═══ SOURCE MATERIAL

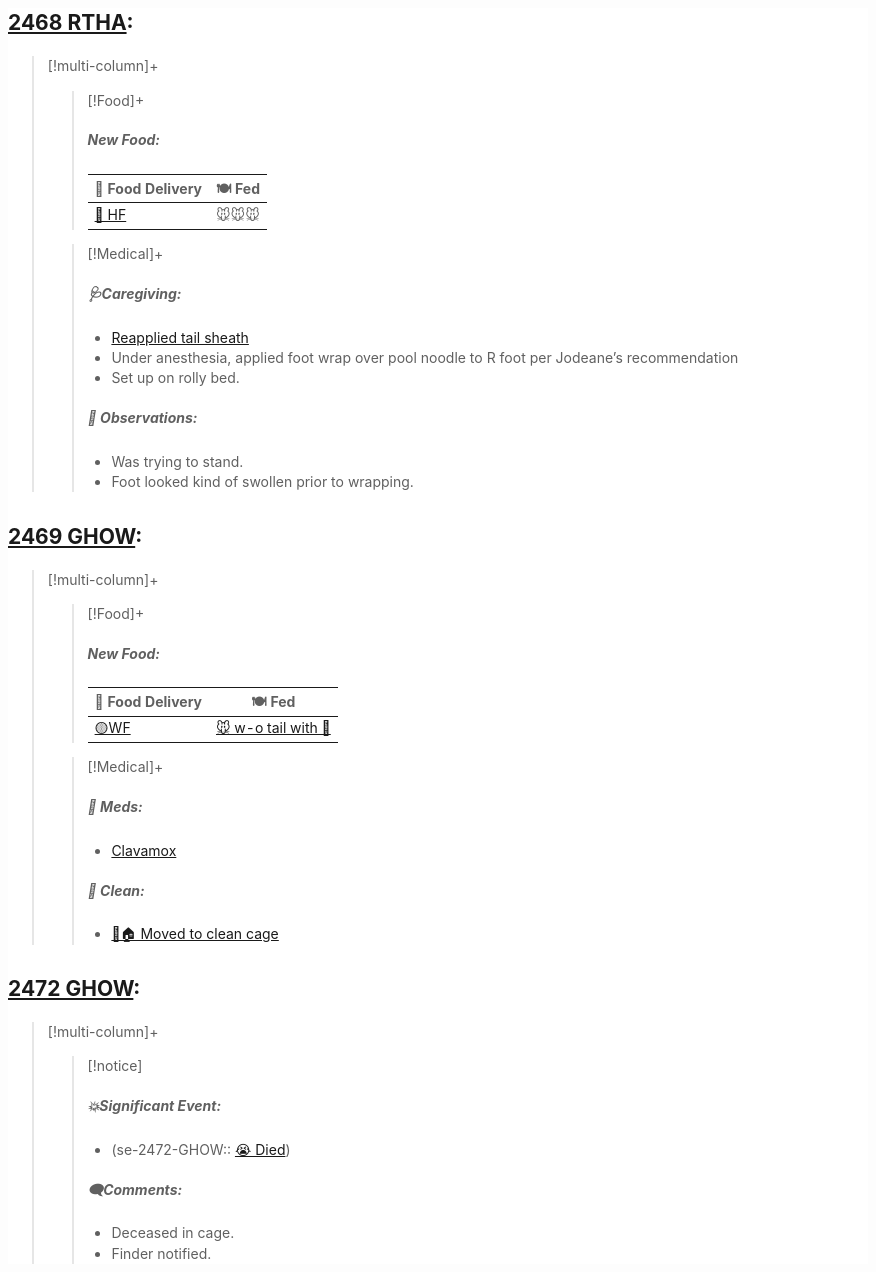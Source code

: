 ## [2468 RTHA](../RARE%20Birds/2468%20RTHA.md):
> [!multi-column]+
>
>> [!Food]+
>> ##### New Food:
>> |🚚 Food Delivery| 🍽️ Fed|
>> |---|---|
>>|[🫱 HF](../Admin/Codes/Handfed.md)|🐭🐭🐭
>
>> [!Medical]+
>> ##### 🩺Caregiving:
>> - [Reapplied tail sheath](../Admin/Codes/Reapplied%20tail%20sheath.md)
>> - Under anesthesia, applied foot wrap over pool noodle to R foot per Jodeane’s recommendation
>> - Set up on rolly bed.
>>
>> ##### 🔭 Observations:
>> - Was trying to stand.
>> - Foot looked kind of swollen prior to wrapping.

## [2469 GHOW](../RARE%20Birds/2469%20GHOW.md):
> [!multi-column]+
>
>> [!Food]+
>> ##### New Food:
>> |🚚 Food Delivery| 🍽️ Fed|
>> |---|---|
>>|[🟡WF](../Admin/Codes/Whole%20food.md)|[🐭 w-o tail with 💊](../Admin/Codes/Food/Mouse%20wo%20tail%20with%20meds.md)
>
>> [!Medical]+
>> ##### 💊 Meds:
>> - [Clavamox](../Admin/Codes/Medication/Clavamox.md)
>>
>>##### 🫧 Clean:
>> - [🧼🏠 Moved to clean cage](../Admin/Codes/Moved%20to%20clean%20cage.md)
>>

## [2472 GHOW](../RARE%20Birds/2472%20GHOW.md):
> [!multi-column]+
>
>> [!notice]
>> ##### 💥Significant Event:
>> - (se-2472-GHOW:: [😭 Died](../Admin/Codes/Died.md))
>>
>> ##### 🗨️Comments:
>> - Deceased in cage.
>> - Finder notified.
>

══════

▶ [WHAT THIS TASK INVOLVES] Write the records out in full, word for word; leave every picture behind.

▶ [FINAL ANSWER]
Source code

: ## [2468 RTHA](../RARE%20Birds/2468%20RTHA.md):
> [!multi-column]+
>
>> [!Food]+
>> ##### New Food:
>> |🚚 Food Delivery| 🍽️ Fed|
>> |---|---|
>>|[🫱 HF](../Admin/Codes/Handfed.md)|🐭🐭🐭
>
>> [!Medical]+
>> ##### 🩺Caregiving:
>> - [Reapplied tail sheath](../Admin/Codes/Reapplied%20tail%20sheath.md)
>> - Under anesthesia, applied foot wrap over pool noodle to R foot per Jodeane’s recommendation
>> - Set up on rolly bed.
>>
>> ##### 🔭 Observations:
>> - Was trying to stand.
>> - Foot looked kind of swollen prior to wrapping.

## [2469 GHOW](../RARE%20Birds/2469%20GHOW.md):
> [!multi-column]+
>
>> [!Food]+
>> ##### New Food:
>> |🚚 Food Delivery| 🍽️ Fed|
>> |---|---|
>>|[🟡WF](../Admin/Codes/Whole%20food.md)|[🐭 w-o tail with 💊](../Admin/Codes/Food/Mouse%20wo%20tail%20with%20meds.md)
>
>> [!Medical]+
>> ##### 💊 Meds:
>> - [Clavamox](../Admin/Codes/Medication/Clavamox.md)
>>
>>##### 🫧 Clean:
>> - [🧼🏠 Moved to clean cage](../Admin/Codes/Moved%20to%20clean%20cage.md)
>>

## [2472 GHOW](../RARE%20Birds/2472%20GHOW.md):
> [!multi-column]+
>
>> [!notice]
>> ##### 💥Significant Event:
>> - (se-2472-GHOW:: [😭 Died](../Admin/Codes/Died.md))
>>
>> ##### 🗨️Comments:
>> - Deceased in cage.
>> - Finder notified.
>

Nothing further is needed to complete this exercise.